By Solomon Crenshaw Jr.
John Henry twice said his goodbyes on Thursday – first at his final meeting of the Jefferson County Commission and then at a farewell event in his honor later in the afternoon.
But the final wave goodbye for the county’s chief financial officer will likely be his input in a tabled matter concerning the proposal to add a 1% convenience fee of no less than $1.95 to over-the-counter business conducted by credit or debit card with Jefferson County.
Henry suggested that commissioners table the matter for two weeks so he and Revenue Director Travis Hulsey can find an answer to a revenue department budget shortfall because of the increasing use of credit and debit cards.
“We definitely understand the concerns in reference to the hit to constituents,” the outgoing CFO said. “Let us table this and come back to the commission with a recommendation in reference to a more appropriate fee. If we can’t get there, let us look at some alternatives to ensure that the revenue department doesn’t have a budget shortfall.”
When reminded of his pending new job as chief financial officer of the American Public Transportation Association in Washington, D.C., Henry said he’ll still be on the job in Jefferson County when the commission next assembles Jan. 21.
“I’ll be here for the next committee meeting, but I won’t be here (for the next commission meeting) on Thursday (Jan. 23),” he said. “We’ll have it locked in before that Tuesday.”
Hulsey, who again will serve as interim CFO, said credit card costs have sharply increased.
“For fiscal year 2016, it was $315,000,” he said. “Last year was $688,000. This year, we’re projecting $900,000, so it’s been a steep curve. We’re predicting a 30% increase over the prior year. The first two months were indicative on that.”

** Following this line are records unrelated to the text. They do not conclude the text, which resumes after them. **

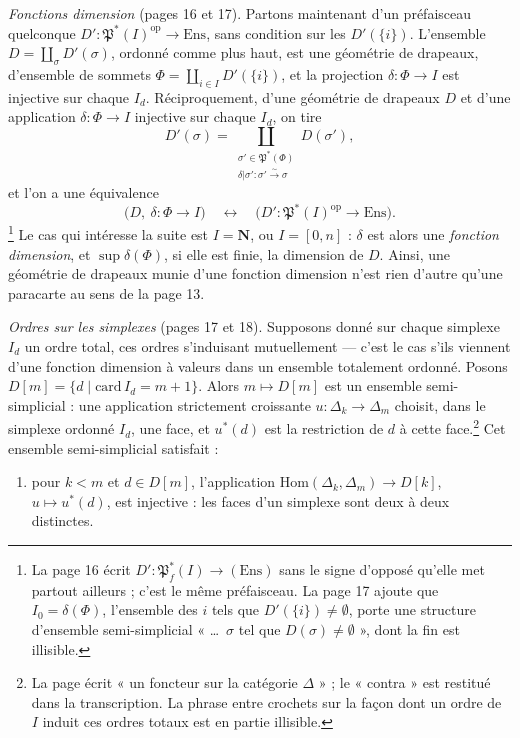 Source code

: \documentclass[11pt,a4paper]{article}
\begin{document}
\emph{Fonctions dimension} (pages 16 et 17). Partons maintenant d'un
préfaisceau quelconque $D' : \mathfrak{P}^*(I)^{\mathrm{op}} \to
\mathrm{Ens}$, sans condition sur les $D'(\{i\})$. L'ensemble $D =
\coprod_\sigma D'(\sigma)$, ordonné comme plus haut, est une géométrie de
drapeaux, d'ensemble de sommets $\Phi = \coprod_{i \in I} D'(\{i\})$, et la
projection $\delta : \Phi \to I$ est injective sur chaque $I_d$.
Réciproquement, d'une géométrie de drapeaux $D$ et d'une application
$\delta : \Phi \to I$ injective sur chaque $I_d$, on tire
\[
  D'(\sigma) = \coprod_{\substack{\sigma' \in \mathfrak{P}^*(\Phi) \\
  \delta|\sigma' : \sigma' \xrightarrow{\sim} \sigma}} D(\sigma') ,
\]
et l'on a une équivalence
\[
  \bigl(D, \ \delta : \Phi \to I\bigr) \quad \longleftrightarrow \quad
  \bigl(D' : \mathfrak{P}^*(I)^{\mathrm{op}} \to \mathrm{Ens}\bigr) .
\]
\footnote{La page 16 écrit $D' : \mathfrak{P}_f^*(I) \to (\mathrm{Ens})$ sans le
signe d'opposé qu'elle met partout ailleurs ; c'est le même préfaisceau. La
page 17 ajoute que $I_0 = \delta(\Phi)$, l'ensemble des $i$ tels que
$D'(\{i\}) \neq \emptyset$, porte une structure d'ensemble semi-simplicial
« \ldots\ $\sigma$ tel que $D(\sigma) \neq \emptyset$ », dont la fin est
illisible.} Le cas qui intéresse la suite est $I = \mathbf{N}$, ou $I = [0,
n]$ : $\delta$ est alors une \emph{fonction dimension}, et $\sup \delta(\Phi)$,
si elle est finie, la dimension de $D$. Ainsi, une géométrie de drapeaux munie
d'une fonction dimension n'est rien d'autre qu'une paracarte au sens de la
page 13.

\emph{Ordres sur les simplexes} (pages 17 et 18). Supposons donné sur chaque
simplexe $I_d$ un ordre total, ces ordres s'induisant mutuellement --- c'est
le cas s'ils viennent d'une fonction dimension à valeurs dans un ensemble
totalement ordonné. Posons $D[m] = \{d \mid \mathrm{card}\, I_d = m + 1\}$.
Alors $m \mapsto D[m]$ est un ensemble semi-simplicial : une application
strictement croissante $u : \Delta_k \to \Delta_m$ choisit, dans le simplexe
ordonné $I_d$, une face, et $u^*(d)$ est la restriction de $d$ à cette
face.\footnote{La page écrit « un foncteur sur la catégorie $\Delta$ » ; le
« contra » est restitué dans la transcription. La phrase entre crochets sur la
façon dont un ordre de $I$ induit ces ordres totaux est en partie
illisible.} Cet ensemble semi-simplicial satisfait :

\begin{enumerate}
  \item[(1)] pour $k < m$ et $d \in D[m]$, l'application
  $\mathrm{Hom}(\Delta_k, \Delta_m) \to D[k]$, $u \mapsto u^*(d)$, est
  injective : les faces d'un simplexe sont deux à deux distinctes.
\end{enumerate}
\end{document}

While credit card service charges are 2.35% of transactions, the revenue department negotiated a lower rate of 1.75%. Hulsey said the department collects about $65 million annually in ad valorem taxes on motor vehicles.
“More and more people are starting to use credit cards and debit cards, which is the norm,” he said. “We project our total cost to be $900,000 this year. Our budget was set at $500,000 so we’re going to be $400,000 short in our budget if we don’t have some kind of alternative.
“The only alternative for me as a department head to stay within our budget is to recommend a convenience fee so we can stay within our budget,” Hulsey said, “or else ask the county commission to come up with additional funding for that service or we just stop taking credit cards effective April 1st because we’re out of budget money for it.”
Commission President Jimmie Stephens repeated his concern for taxpayers, citing some who use a credit card on the last day of the month when they’ll be paid on the third or fourth day of the next month.
“I just feel that puts an undue tax burden on our taxpayers who are coming in with a credit card because they don’t have cash or a check to do business in Jefferson County,” he said. “I would favor, if indeed we implement a credit card fee, I would like to see a maximum on it (the fee) and probably with some provisions to not allow corporations to use them (the maximum).”
Commissioner Lashunda Scales noted that Hulsey had negotiated his resolution for months.
“I certainly wouldn’t want the public to think this had not been vetted,” she said.
Commissioner Sheila Tyson said taxpayers who are underemployed will be hit hardest by the convenience fee.
“Five dollars is a lot of money for some people,” she said.
The proposed 1% convenience fee was an effort to share the burden with the taxpayers, Commissioner Joe Knight said, noting that any shortfall would thus come from the general fund.
“We’re bearing the cost and that cost will have to be paid from the general fund and the general fund is from all the taxpayers,” he said.